Selling the Bipartisan Infrastructure Deal Won’t Be Easy
Budget

Selling the Bipartisan Infrastructure Deal Won’t Be Easy

Michael Brochstein/SIPA USA

The sales pitch has started for the bipartisan infrastructure bill negotiated by 10 senators. Closing a deal with the White House and fellow lawmakers won’t be easy.

“Some Democrats already have expressed discomfort with the early details of the nearly $1 trillion, five-year package, arguing it should be bigger and more robust in scope. Republicans, meanwhile, signaled there may not be widespread support for it within their own party, either,” The Washington Post’s Tony Romm reports.

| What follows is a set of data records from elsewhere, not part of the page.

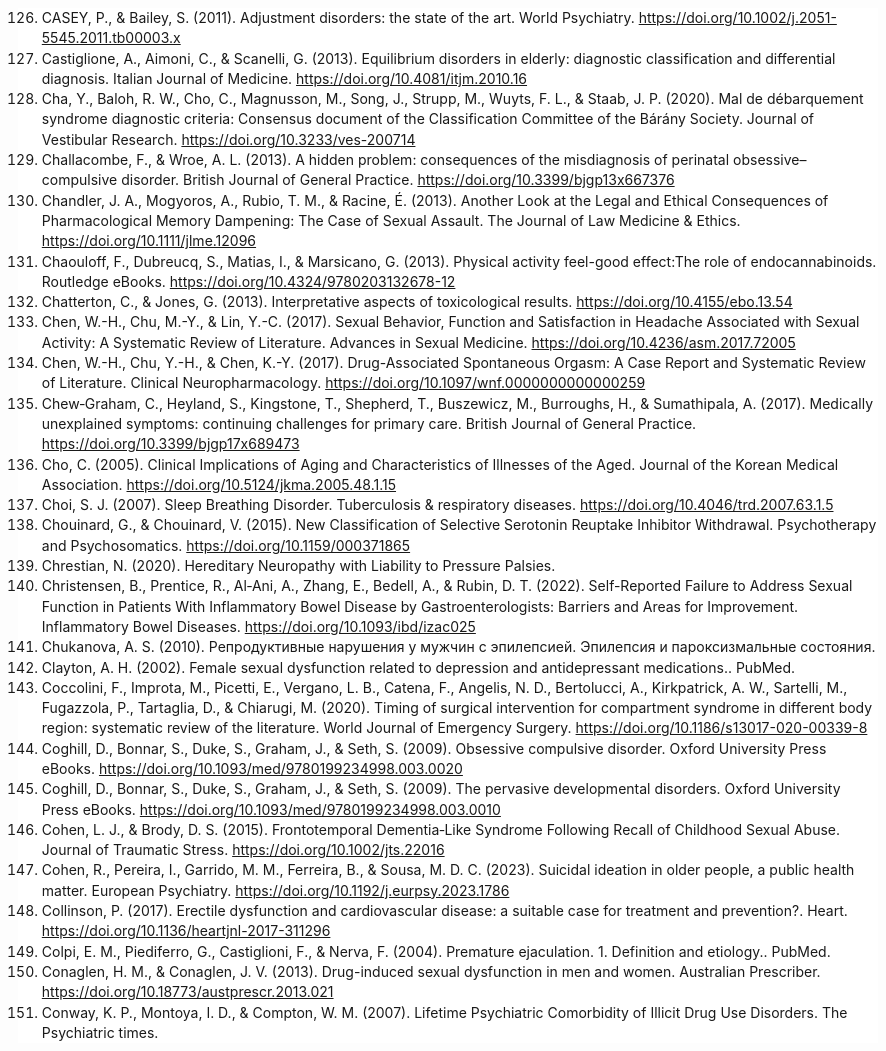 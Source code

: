 126. CASEY, P., & Bailey, S. (2011). Adjustment disorders: the state of the art. World Psychiatry. https://doi.org/10.1002/j.2051-5545.2011.tb00003.x
127. Castiglione, A., Aimoni, C., & Scanelli, G. (2013). Equilibrium disorders in elderly: diagnostic classification and differential diagnosis. Italian Journal of Medicine. https://doi.org/10.4081/itjm.2010.16
128. Cha, Y., Baloh, R. W., Cho, C., Magnusson, M., Song, J., Strupp, M., Wuyts, F. L., & Staab, J. P. (2020). Mal de débarquement syndrome diagnostic criteria: Consensus document of the Classification Committee of the Bárány Society. Journal of Vestibular Research. https://doi.org/10.3233/ves-200714
129. Challacombe, F., & Wroe, A. L. (2013). A hidden problem: consequences of the misdiagnosis of perinatal obsessive–compulsive disorder. British Journal of General Practice. https://doi.org/10.3399/bjgp13x667376
130. Chandler, J. A., Mogyoros, A., Rubio, T. M., & Racine, É. (2013). Another Look at the Legal and Ethical Consequences of Pharmacological Memory Dampening: The Case of Sexual Assault. The Journal of Law Medicine & Ethics. https://doi.org/10.1111/jlme.12096
131. Chaouloff, F., Dubreucq, S., Matias, I., & Marsicano, G. (2013). Physical activity feel-good effect:The role of endocannabinoids. Routledge eBooks. https://doi.org/10.4324/9780203132678-12
132. Chatterton, C., & Jones, G. (2013). Interpretative aspects of toxicological results. https://doi.org/10.4155/ebo.13.54
133. Chen, W.-H., Chu, M.-Y., & Lin, Y.-C. (2017). Sexual Behavior, Function and Satisfaction in Headache Associated with Sexual Activity: A Systematic Review of Literature. Advances in Sexual Medicine. https://doi.org/10.4236/asm.2017.72005
134. Chen, W.-H., Chu, Y.-H., & Chen, K.-Y. (2017). Drug-Associated Spontaneous Orgasm: A Case Report and Systematic Review of Literature. Clinical Neuropharmacology. https://doi.org/10.1097/wnf.0000000000000259
135. Chew‐Graham, C., Heyland, S., Kingstone, T., Shepherd, T., Buszewicz, M., Burroughs, H., & Sumathipala, A. (2017). Medically unexplained symptoms: continuing challenges for primary care. British Journal of General Practice. https://doi.org/10.3399/bjgp17x689473
136. Cho, C. (2005). Clinical Implications of Aging and Characteristics of Illnesses of the Aged. Journal of the Korean Medical Association. https://doi.org/10.5124/jkma.2005.48.1.15
137. Choi, S. J. (2007). Sleep Breathing Disorder. Tuberculosis & respiratory diseases. https://doi.org/10.4046/trd.2007.63.1.5
138. Chouinard, G., & Chouinard, V. (2015). New Classification of Selective Serotonin Reuptake Inhibitor Withdrawal. Psychotherapy and Psychosomatics. https://doi.org/10.1159/000371865
139. Chrestian, N. (2020). Hereditary Neuropathy with Liability to Pressure Palsies.
140. Christensen, B., Prentice, R., Al‐Ani, A., Zhang, E., Bedell, A., & Rubin, D. T. (2022). Self-Reported Failure to Address Sexual Function in Patients With Inflammatory Bowel Disease by Gastroenterologists: Barriers and Areas for Improvement. Inflammatory Bowel Diseases. https://doi.org/10.1093/ibd/izac025
141. Chukanova, A. S. (2010). Репродуктивные нарушения у мужчин с эпилепсией. Эпилепсия и пароксизмальные состояния.
142. Clayton, A. H. (2002). Female sexual dysfunction related to depression and antidepressant medications.. PubMed.
143. Coccolini, F., Improta, M., Picetti, E., Vergano, L. B., Catena, F., Angelis, N. D., Bertolucci, A., Kirkpatrick, A. W., Sartelli, M., Fugazzola, P., Tartaglia, D., & Chiarugi, M. (2020). Timing of surgical intervention for compartment syndrome in different body region: systematic review of the literature. World Journal of Emergency Surgery. https://doi.org/10.1186/s13017-020-00339-8
144. Coghill, D., Bonnar, S., Duke, S., Graham, J., & Seth, S. (2009). Obsessive compulsive disorder. Oxford University Press eBooks. https://doi.org/10.1093/med/9780199234998.003.0020
145. Coghill, D., Bonnar, S., Duke, S., Graham, J., & Seth, S. (2009). The pervasive developmental disorders. Oxford University Press eBooks. https://doi.org/10.1093/med/9780199234998.003.0010
146. Cohen, L. J., & Brody, D. S. (2015). Frontotemporal Dementia‐Like Syndrome Following Recall of Childhood Sexual Abuse. Journal of Traumatic Stress. https://doi.org/10.1002/jts.22016
147. Cohen, R., Pereira, I., Garrido, M. M., Ferreira, B., & Sousa, M. D. C. (2023). Suicidal ideation in older people, a public health matter. European Psychiatry. https://doi.org/10.1192/j.eurpsy.2023.1786
148. Collinson, P. (2017). Erectile dysfunction and cardiovascular disease: a suitable case for treatment and prevention?. Heart. https://doi.org/10.1136/heartjnl-2017-311296
149. Colpi, E. M., Piediferro, G., Castiglioni, F., & Nerva, F. (2004). Premature ejaculation. 1. Definition and etiology.. PubMed.
150. Conaglen, H. M., & Conaglen, J. V. (2013). Drug-induced sexual dysfunction in men and women. Australian Prescriber. https://doi.org/10.18773/austprescr.2013.021
151. Conway, K. P., Montoya, I. D., & Compton, W. M. (2007). Lifetime Psychiatric Comorbidity of Illicit Drug Use Disorders. The Psychiatric times.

The White House said last week it has questions about the $974 billion, five-year proposal, which would add up to $1.2 trillion if extended out to the White House’s preferred eight-year timeframe. And with some Democrats losing patience with the process, party leaders have said they are pushing ahead on two tracks, one bipartisan and the other that wouldn’t require GOP support.

Politico’s Playbook on Monday offered some details of the dynamics at play, suggesting that the White House is seriously considering the deal, according to senior Democrats, but wants to see if party members are open to it. And congressional Democrats reportedly want assurances from two centrists pushing the deal, Sens. Kyrsten Sinema (D-AZ) and Joe Manchin (D-WV), that they’ll back a second, broader infrastructure package if this deal is adopted. “There would have to be clarity that we’re getting the second package. Manchin and Sinema are going to have to give assurances to Bernie [Sanders],” one senior Democratic source told Politico.

House Speaker Nancy Pelosi (D-CA) indicated as much on Sunday. In an interview with CNN’s “State of the Union,” Pelosi said, “I don’t know how we can possibly sell [the bipartisan deal] to our caucus unless we know there is more to come.”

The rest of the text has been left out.